Une évolution majeure dans la gestion du risque argileux
Dès le 1er juillet 2026, une nouvelle cartographie officielle du retrait-gonflement des argiles (RGA) entre en vigueur en France. Cette évolution réglementaire concerne principalement les détenteurs de biens immobiliers, les futurs acquéreurs et ceux souhaitant vendre leur propriété.
Ce changement a été introduit pour prendre en compte l’intensification du phénomène et l’impact croissant des épisodes de sécheresse aggravés par le réchauffement climatique.
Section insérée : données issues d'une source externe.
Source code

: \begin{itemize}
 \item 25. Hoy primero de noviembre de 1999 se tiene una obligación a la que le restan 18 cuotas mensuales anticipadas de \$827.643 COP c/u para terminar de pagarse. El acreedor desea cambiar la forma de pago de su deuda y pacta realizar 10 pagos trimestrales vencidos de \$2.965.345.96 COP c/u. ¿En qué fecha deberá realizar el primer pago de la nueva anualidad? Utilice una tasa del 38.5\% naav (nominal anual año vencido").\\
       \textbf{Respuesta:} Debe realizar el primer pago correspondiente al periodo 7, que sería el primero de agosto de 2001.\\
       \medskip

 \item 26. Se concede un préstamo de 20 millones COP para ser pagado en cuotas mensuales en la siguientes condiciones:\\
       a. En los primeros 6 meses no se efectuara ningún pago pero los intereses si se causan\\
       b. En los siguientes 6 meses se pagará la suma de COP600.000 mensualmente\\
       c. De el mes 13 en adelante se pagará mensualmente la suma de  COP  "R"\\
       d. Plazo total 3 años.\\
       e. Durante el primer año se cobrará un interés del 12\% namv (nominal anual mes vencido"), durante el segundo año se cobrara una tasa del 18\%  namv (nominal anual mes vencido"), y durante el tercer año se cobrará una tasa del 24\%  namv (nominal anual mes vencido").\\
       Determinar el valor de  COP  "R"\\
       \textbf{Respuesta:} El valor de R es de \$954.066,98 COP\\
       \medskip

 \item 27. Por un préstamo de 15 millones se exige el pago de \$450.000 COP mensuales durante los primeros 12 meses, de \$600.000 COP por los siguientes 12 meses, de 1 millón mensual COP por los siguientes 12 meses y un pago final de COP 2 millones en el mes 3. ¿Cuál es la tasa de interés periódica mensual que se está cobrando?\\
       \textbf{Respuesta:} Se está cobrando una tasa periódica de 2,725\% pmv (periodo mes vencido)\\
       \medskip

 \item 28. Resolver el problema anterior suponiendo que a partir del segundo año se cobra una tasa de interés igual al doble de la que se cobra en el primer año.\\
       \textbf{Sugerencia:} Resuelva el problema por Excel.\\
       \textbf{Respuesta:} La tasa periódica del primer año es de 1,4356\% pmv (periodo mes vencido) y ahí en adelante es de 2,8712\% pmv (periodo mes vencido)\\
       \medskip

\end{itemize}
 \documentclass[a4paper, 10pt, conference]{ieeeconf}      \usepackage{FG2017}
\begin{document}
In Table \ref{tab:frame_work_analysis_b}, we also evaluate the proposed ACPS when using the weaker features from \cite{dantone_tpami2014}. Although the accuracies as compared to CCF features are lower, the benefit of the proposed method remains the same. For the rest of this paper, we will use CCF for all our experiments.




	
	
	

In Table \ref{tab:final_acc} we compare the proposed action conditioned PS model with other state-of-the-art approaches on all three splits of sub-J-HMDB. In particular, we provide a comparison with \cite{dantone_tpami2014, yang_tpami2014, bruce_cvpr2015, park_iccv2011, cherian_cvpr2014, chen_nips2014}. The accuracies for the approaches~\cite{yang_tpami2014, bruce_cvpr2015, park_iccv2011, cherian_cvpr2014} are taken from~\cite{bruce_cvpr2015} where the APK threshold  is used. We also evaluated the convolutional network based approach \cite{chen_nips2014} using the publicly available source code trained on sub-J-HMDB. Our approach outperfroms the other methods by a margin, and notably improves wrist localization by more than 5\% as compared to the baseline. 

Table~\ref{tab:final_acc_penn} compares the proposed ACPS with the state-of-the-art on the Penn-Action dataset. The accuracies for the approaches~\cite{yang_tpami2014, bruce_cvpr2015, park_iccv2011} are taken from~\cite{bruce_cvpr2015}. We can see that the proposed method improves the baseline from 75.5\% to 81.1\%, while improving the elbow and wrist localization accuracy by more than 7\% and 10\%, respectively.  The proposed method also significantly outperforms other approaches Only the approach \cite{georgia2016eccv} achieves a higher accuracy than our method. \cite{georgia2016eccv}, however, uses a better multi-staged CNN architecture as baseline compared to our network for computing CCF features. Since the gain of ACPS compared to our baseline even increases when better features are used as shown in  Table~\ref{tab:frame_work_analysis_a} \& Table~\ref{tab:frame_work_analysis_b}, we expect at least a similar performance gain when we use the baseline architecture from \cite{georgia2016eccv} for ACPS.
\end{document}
Comprendre le phénomène de retrait-gonflement des argiles
Les terrains composés d’argile sont connus pour réagir de façon notable aux variations climatiques. En période sèche, ils ont tendance à se contracter, alors que lors des pluies, ils augmentent de volume. Ces mouvements, quoique lents, peuvent entraîner l’apparition de fissures, de déformations ou de problèmes structurels au niveau des bâtiments. L’intensification des épisodes de sécheresse rend ces phénomènes plus fréquents.
Pourquoi une nouvelle cartographie RGA ?
L’État a mis à jour ses cartes pour offrir une meilleure représentation des risques associés au bâti sur sols argileux. Cette version révisée intègre :
- Une analyse des sécheresses plus fréquentes
- L’évolution constatée du nombre de sinistres répartis sur le territoire
- Des données plus précises et récentes sur la nature des sols
L’application de ce nouveau référentiel dès l’été 2026 aura pour conséquence de voir près de 55 % de la France métropolitaine classée en zone de sensibilité moyenne ou forte vis-à-vis de ce risque, alors qu’avant, environ 48 % du territoire étaient concernés.
Identifier la situation de son bien
Pour ceux qui souhaitent connaître l’exposition d’un terrain ou de leur maison, la plateforme Géorisques propose un accès gratuit et simple à la carte officielle du RGA. Ce service permet d’obtenir des informations détaillées sur le niveau de risque auquel un bien est soumis.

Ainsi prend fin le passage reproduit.